Reste que le vrai problème lié à ce concept est à peine évoqué dans son essai : celui de la lumière. Un de mes lecteurs, le réalisateur John Russell, m’a envoyé la semaine dernière les calculs qu’il a faits sur la quantité de lumière artificielle dont les tours de Despommier auraient besoin. Vous pouvez les consulter ci-dessous. On s’aperçoit que l’éclairage nécessaire pour faire pousser les 500 grammes de blé que contient une miche de pain coûterait, selon les prix actuels, 9,82 livres (11,43 euros). (Le prix actuel à la production de 500 grammes de blé s’élève à 6 pence (70 centimes)). Et ça, rien que pour l’éclairage, sans compter les intrants, les intérêts, les locations ni la main d’oeuvre. Voilà un petit détail – le fait que les plantes aient besoin de lumière pour pousser et qu’elles n’en auraient qu’au dernier étage – qui a été omis par les tenants de ce concept. Alors ne parlons même pas d’impact environnemental…
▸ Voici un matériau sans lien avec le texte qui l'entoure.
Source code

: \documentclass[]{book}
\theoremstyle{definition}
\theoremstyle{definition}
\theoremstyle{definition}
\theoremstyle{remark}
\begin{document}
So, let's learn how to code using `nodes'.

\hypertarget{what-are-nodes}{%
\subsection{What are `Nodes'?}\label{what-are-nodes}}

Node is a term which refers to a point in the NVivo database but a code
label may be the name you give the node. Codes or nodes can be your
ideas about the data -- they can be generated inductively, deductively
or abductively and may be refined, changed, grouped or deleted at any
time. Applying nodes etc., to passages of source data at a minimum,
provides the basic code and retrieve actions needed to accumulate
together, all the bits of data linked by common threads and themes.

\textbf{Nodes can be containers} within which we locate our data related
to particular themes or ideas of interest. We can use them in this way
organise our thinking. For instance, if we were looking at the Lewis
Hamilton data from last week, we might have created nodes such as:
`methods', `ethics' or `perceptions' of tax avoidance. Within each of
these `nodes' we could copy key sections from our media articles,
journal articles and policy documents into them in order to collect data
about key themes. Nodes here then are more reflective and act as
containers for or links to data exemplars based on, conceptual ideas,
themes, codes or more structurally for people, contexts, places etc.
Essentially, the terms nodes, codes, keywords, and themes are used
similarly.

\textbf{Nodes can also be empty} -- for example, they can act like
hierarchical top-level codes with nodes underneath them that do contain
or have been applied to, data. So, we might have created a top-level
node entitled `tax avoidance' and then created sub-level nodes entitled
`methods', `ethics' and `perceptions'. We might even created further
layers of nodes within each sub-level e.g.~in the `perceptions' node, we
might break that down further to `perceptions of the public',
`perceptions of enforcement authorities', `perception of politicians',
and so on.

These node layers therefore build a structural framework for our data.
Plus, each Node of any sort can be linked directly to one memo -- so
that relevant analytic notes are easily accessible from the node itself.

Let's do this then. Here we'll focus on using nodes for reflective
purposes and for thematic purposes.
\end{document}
Mais rien de tout cela n’entame la popularité de cette idée inepte. Il en a été question dans le New York Times, dans Time, dans Scientific American et sur la BBC, sur CNN, sur Discovery Channel et sur NBC. Et il y a trois semaines, le Guardian a publié un article enthousiaste dont l’auteur n’était probablement pas au courant que les substances nutritives ne se régénèrent pas comme par enchantement au sein d’un système agricole. Les écologistes aussi adorent. Le site Treehugger.com a proclamé que les fermes verticales allaient « nous aider à arrêter d’utiliser des pesticides, des herbicides et autres engrais à base de pétrole », et a ajouté, faisant là encore fi des évidences, que cela pourrait entraîner une production nette d’énergie. Et selon le Huffington Post, l’idée est « tellement simple et tellement brillante qu’on se demande pourquoi on n’y a pas pensé plus tôt ».

Dans les moments où je suis grognon, je me dis que seuls ceux qui font pousser une partie de leurs propres aliments devraient pouvoir s’exprimer sur la production de nourriture. L’horticulture et son cortège de contraintes et de désillusions diverses et variées offre un excellent contrepoids à la béatitude. Mais tout cela n’est pas qu’une question d’ignorance et d’inexpérience. Nous sommes en présence d’une démarche qui consiste à partir d’une idée qui nous plaît – le fait de manger local, par exemple – et à permettre à cette idée de prendre le pas sur tout le reste. C’est comme cela que nous faisons tous.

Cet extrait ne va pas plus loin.